Friday, September 30, 2011

Name That Tune

It is the first anniversary of my mother's death. Her material bequest to me is a few pieces of 50s furniture that Himself hates and a mountain of ephemera I culled down to a couple boxes of correspondence and photos strongboxed in the garage. I am finishing a manuscript about my childhood and this is what I consider my mother's true legacy to me. Mom doesn't come off too well sometimes in my description of my life before college and a lot of the response I've gotten to the writing is of the “Gosh, I never knew you had it so hard” variety. For me, with the telling of the story, it has become way less hard to think about those years and also clearer that my mother loved me fiercely.
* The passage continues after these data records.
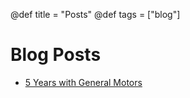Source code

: @def title = "Posts"
@def tags = ["blog"]

# Blog Posts

* [5 Years with General Motors](/blog/five_years_with_gm)
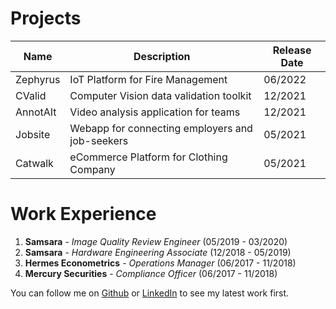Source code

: # Projects

| Name | Description | Release Date |
| --- | --- | --- |
| Zephyrus | IoT Platform for Fire Management | 06/2022 |
| CValid | Computer Vision data validation toolkit | 12/2021 |
| AnnotAIt | Video analysis application for teams | 12/2021 |
| Jobsite | Webapp for connecting employers and job-seekers | 05/2021 |
| Catwalk | eCommerce Platform for Clothing Company | 05/2021 |

# Work Experience
1. **Samsara** - _Image Quality Review Engineer_ (05/2019 - 03/2020)
2. **Samsara** - _Hardware Engineering Associate_ (12/2018 - 05/2019)
3. **Hermes Econometrics** - _Operations Manager_ (06/2017 - 11/2018)
4. **Mercury Securities** - _Compliance Officer_ (06/2017 - 11/2018)

You can follow me on [Github](https://github.com/CurtisDeCastro) or [LinkedIn](https://linkedin.com/in/curtis415) to see my latest work first.

<!-- [Link](url) and ![Image](src) -->
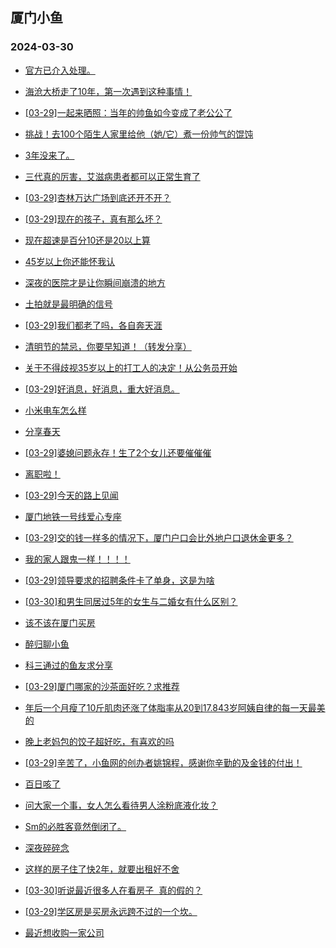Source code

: ## 厦门小鱼 
### 2024-03-30

+ [官方已介入处理。](http://bbs.xmfish.com/read-htm-tid-18167575.html)

+ [海沧大桥走了10年，第一次遇到这种事情！](http://bbs.xmfish.com/read-htm-tid-18167666.html)

+ [[03-29]一起来晒照：当年的帅鱼如今变成了老公公了](http://bbs.xmfish.com/read-htm-tid-18167582.html)

+ [挑战！去100个陌生人家里给他（她/它）煮一份帅气的馄饨](http://bbs.xmfish.com/read-htm-tid-18167568.html)

+ [3年没来了。](http://bbs.xmfish.com/read-htm-tid-18167608.html)

+ [三代真的厉害，艾滋病患者都可以正常生育了](http://bbs.xmfish.com/read-htm-tid-18167641.html)

+ [[03-29]杏林万达广场到底还开不开？](http://bbs.xmfish.com/read-htm-tid-18167757.html)

+ [[03-29]现在的孩子，真有那么坏？](http://bbs.xmfish.com/read-htm-tid-18167867.html)

+ [现在超速是百分10还是20以上算](http://bbs.xmfish.com/read-htm-tid-18167596.html)

+ [45岁以上你还能怀我认](http://bbs.xmfish.com/read-htm-tid-18167747.html)

+ [深夜的医院才是让你瞬间崩溃的地方](http://bbs.xmfish.com/read-htm-tid-18167587.html)

+ [土拍就是最明确的信号](http://bbs.xmfish.com/read-htm-tid-18167821.html)

+ [[03-29]我们都老了吗，各自奔天涯](http://bbs.xmfish.com/read-htm-tid-18167588.html)

+ [清明节的禁忌，你要早知道！（转发分享）](http://bbs.xmfish.com/read-htm-tid-18167600.html)

+ [关于不得歧视35岁以上的打工人的决定！从公务员开始](http://bbs.xmfish.com/read-htm-tid-18167613.html)

+ [[03-29]好消息，好消息，重大好消息。](http://bbs.xmfish.com/read-htm-tid-18167966.html)

+ [小米电车怎么样](http://bbs.xmfish.com/read-htm-tid-18167897.html)

+ [分享春天](http://bbs.xmfish.com/read-htm-tid-18167673.html)

+ [[03-29]婆媳问题永存！生了2个女儿还要催催催](http://bbs.xmfish.com/read-htm-tid-18167857.html)

+ [离职啦！](http://bbs.xmfish.com/read-htm-tid-18168043.html)

+ [[03-29]今天的路上见闻](http://bbs.xmfish.com/read-htm-tid-18168023.html)

+ [厦门地铁一号线爱心专座](http://bbs.xmfish.com/read-htm-tid-18167771.html)

+ [[03-29]交的钱一样多的情况下，厦门户口会比外地户口退休金更多？](http://bbs.xmfish.com/read-htm-tid-18167959.html)

+ [我的家人跟鬼一样！！！！](http://bbs.xmfish.com/read-htm-tid-18168059.html)

+ [[03-29]领导要求的招聘条件卡了单身，这是为啥](http://bbs.xmfish.com/read-htm-tid-18167847.html)

+ [[03-30]和男生同居过5年的女生与二婚女有什么区别？](http://bbs.xmfish.com/read-htm-tid-18168135.html)

+ [该不该在厦门买房](http://bbs.xmfish.com/read-htm-tid-18167987.html)

+ [醉归聊小鱼](http://bbs.xmfish.com/read-htm-tid-18168128.html)

+ [科三通过的鱼友求分享](http://bbs.xmfish.com/read-htm-tid-18167930.html)

+ [[03-29]厦门哪家的沙茶面好吃？求推荐](http://bbs.xmfish.com/read-htm-tid-18167991.html)

+ [年后一个月瘦了10斤肌肉还涨了体脂率从20到17.843岁阿姨自律的每一天最美的](http://bbs.xmfish.com/read-htm-tid-18168051.html)

+ [晚上老妈包的饺子超好吃，有喜欢的吗](http://bbs.xmfish.com/read-htm-tid-18168021.html)

+ [[03-29]辛苦了，小鱼网的创办者姚锦程，感谢你辛勤的及金钱的付出！](http://bbs.xmfish.com/read-htm-tid-18168072.html)

+ [百日咳了](http://bbs.xmfish.com/read-htm-tid-18168042.html)

+ [问大家一个事，女人怎么看待男人涂粉底液化妆？](http://bbs.xmfish.com/read-htm-tid-18168090.html)

+ [Sm的必胜客竟然倒闭了。](http://bbs.xmfish.com/read-htm-tid-18168318.html)

+ [深夜碎碎念](http://bbs.xmfish.com/read-htm-tid-18168131.html)

+ [这样的房子住了快2年，就要出租好不舍](http://bbs.xmfish.com/read-htm-tid-18168167.html)

+ [[03-30]听说最近很多人在看房子  真的假的？](http://bbs.xmfish.com/read-htm-tid-18168297.html)

+ [[03-29]学区房是买房永远跨不过的一个坎。](http://bbs.xmfish.com/read-htm-tid-18168109.html)

+ [最近想收购一家公司](http://bbs.xmfish.com/read-htm-tid-18168158.html)

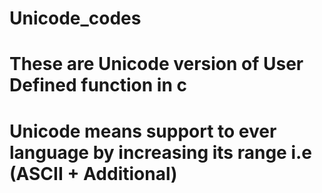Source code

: # Unicode_codes
# These are Unicode version of User Defined function in c
# Unicode means support to ever language by increasing its range i.e (ASCII + Additional)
Mom never really knew what it was she wanted or how to go about getting what she thought she wanted. She yearned to be admired and resented that her beauty was not the key to the kingdom. Some of her conduct was so outrageous that it's laughable and there are parts of the book she definitely wouldn't like very much. But I think too that she would glean from between the lines my gratitude at having had a mother who was able to fend off mortal blows by cracking wise. Having inherited Mom's mordant humor, I take delicious delight in chronicling her bad behavior. Throughout my life my mother was bitter that she wasn't a fairy princess and this was exacerbated by my own lack of the characteristics that she thought would insure me a life of ease. My failure to fulfill her archaic expectations broke her heart but she never gave up on me and scrupulously saved every word I wrote to her and many boxes of my childhood artifacts.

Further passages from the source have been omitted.